Depsite its comedic overtones, however, there is still a darkness at the heart of the story, or to be more precise, in the heart of Walter Bedeker. As Seling points out in his opening narration, Walter has "one preoccupation, the life and well-being of Walter Bedeker. One abiding concern about society, that if Walter Bedeker should die how will it survive without him?" Waler is a self-absorbed to an infinite degree.

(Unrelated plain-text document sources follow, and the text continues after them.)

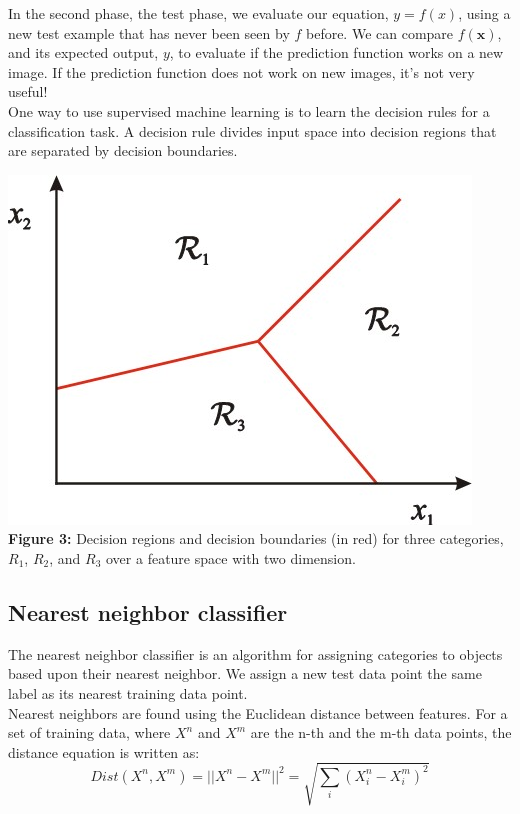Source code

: \documentclass{article}
\begin{document}
In the second phase, the test phase, we evaluate our equation, $y=f(x)$, using a new test example that has never been seen by $f$ before. We can compare $f(\mathbf{x})$, and its expected output, $y$, to evaluate if the prediction function works on a new image. If the prediction function does not work on new images, it's not very useful!\\

One way to use supervised machine learning is to learn the decision rules for a classification task.  A decision rule divides input space into decision regions that are separated by decision boundaries.

\begin{center}
	\includegraphics[scale=0.5]{decision_boudnaries.jpg}\\
    \textbf{Figure 3:} Decision regions and decision boundaries (in red) for three categories, $R_1$, $R_2$, and $R_3$ over a feature space with two dimension. \citeauthor{lecture11}\\
\end{center}

\subsection{Nearest neighbor classifier}
The nearest neighbor classifier is an algorithm for assigning categories to objects based upon their nearest neighbor. We assign a new test data point the same label as its nearest training data point.\\

Nearest neighbors are found using the Euclidean distance between features. For a set of training data, where $X^n$ and $X^m$ are the n-th and the m-th data points, the distance equation is written as:
\begin{equation}
Dist(X^n, X^m) = ||X^n - X^m||^2 = \sqrt{\sum_{i}(X^n_i - X^m_i)^2}
\end{equation}
\end{document}
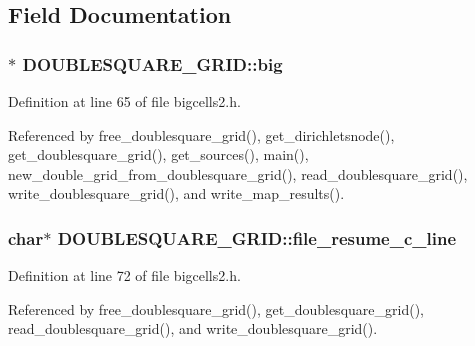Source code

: \subsection{Field Documentation}
\hypertarget{struct_d_o_u_b_l_e_s_q_u_a_r_e___g_r_i_d_a5bc332bdc1ef4c2452778c2d26ad0c4c}{
\subsubsection[{big}]{$\ast$ D\-O\-U\-B\-L\-E\-S\-Q\-U\-A\-R\-E\-\_\-\-G\-R\-I\-D\-::big}}\label{struct_d_o_u_b_l_e_s_q_u_a_r_e___g_r_i_d_a5bc332bdc1ef4c2452778c2d26ad0c4c}


Definition at line 65 of file bigcells2.\-h.



Referenced by free\-\_\-doublesquare\-\_\-grid(), get\-\_\-dirichletsnode(), get\-\_\-doublesquare\-\_\-grid(), get\-\_\-sources(), main(), new\-\_\-double\-\_\-grid\-\_\-from\-\_\-doublesquare\-\_\-grid(), read\-\_\-doublesquare\-\_\-grid(), write\-\_\-doublesquare\-\_\-grid(), and write\-\_\-map\-\_\-results().

\hypertarget{struct_d_o_u_b_l_e_s_q_u_a_r_e___g_r_i_d_a8b1d557771e5f66e5b656af20eba8759}{
\subsubsection[{file\-\_\-resume\-\_\-c\-\_\-line}]{\setlength{\rightskip}{0pt plus 5cm}char$\ast$ D\-O\-U\-B\-L\-E\-S\-Q\-U\-A\-R\-E\-\_\-\-G\-R\-I\-D\-::file\-\_\-resume\-\_\-c\-\_\-line}}\label{struct_d_o_u_b_l_e_s_q_u_a_r_e___g_r_i_d_a8b1d557771e5f66e5b656af20eba8759}


Definition at line 72 of file bigcells2.\-h.



Referenced by free\-\_\-doublesquare\-\_\-grid(), get\-\_\-doublesquare\-\_\-grid(), read\-\_\-doublesquare\-\_\-grid(), and write\-\_\-doublesquare\-\_\-grid().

It takes a special kind of narcissist to come face to face with the devil (Walter unhesitatingly accepts that’s who Cadwallader is with no requirement of proof) and do anything but immediately call out to God for help. After all, if Satan is real, then the whole kit and kaboodle, Heaven and Hell, must be real as well. And yet these Faust types inevitably trust themselves to be able to handle the devil on their own, always sure they can outwit the guy who wrote the book on tricking us poor humans. We’re taking about the entity John described in his gospel as “a murderer from the beginning and [who] does not stand in truth, because there is no truth in him. When he tells a lie, he speaks in character, because he is a liar and the father of lies.” Yeah, that’s the guy people like Walter try to outsmart.
Even Popes don’t have such high opinions of themselves. Back in 1884, Pope Leo XIII had a vision of evil spirits trying to carry out Satan’s plan to destroy the Church within the next one-hundred years. Now, being the Pope and all, Leo could have just made some pronouncements and maybe wrote a homily or two. Instead, he called for help by writing a little prayer to St. Michael the Archangel and demanding it be said at every low mass throughout the world. Maybe you’ve heard it before…
Saint Michael the Archangel,
defend us in battle.
Be our protection against the wickedness and snares of the devil.
May God rebuke him, we humbly pray;
and do Thou, O Prince of the Heavenly Host,
by the Divine Power of God,
cast into hell Satan and all the evil spirits
who roam throughout the world seeking the ruin of souls.
Vatican II put the kibosh on the low mass, but that doesn’t mean we can’t say the St. Michael ourselves, or call on any of the other Saints for that matter. The main thing is not to be so full of ourselves that we don’t reach out for help in dealing with the forces alligned against us. Walter’s fate shows us what happens when we do that.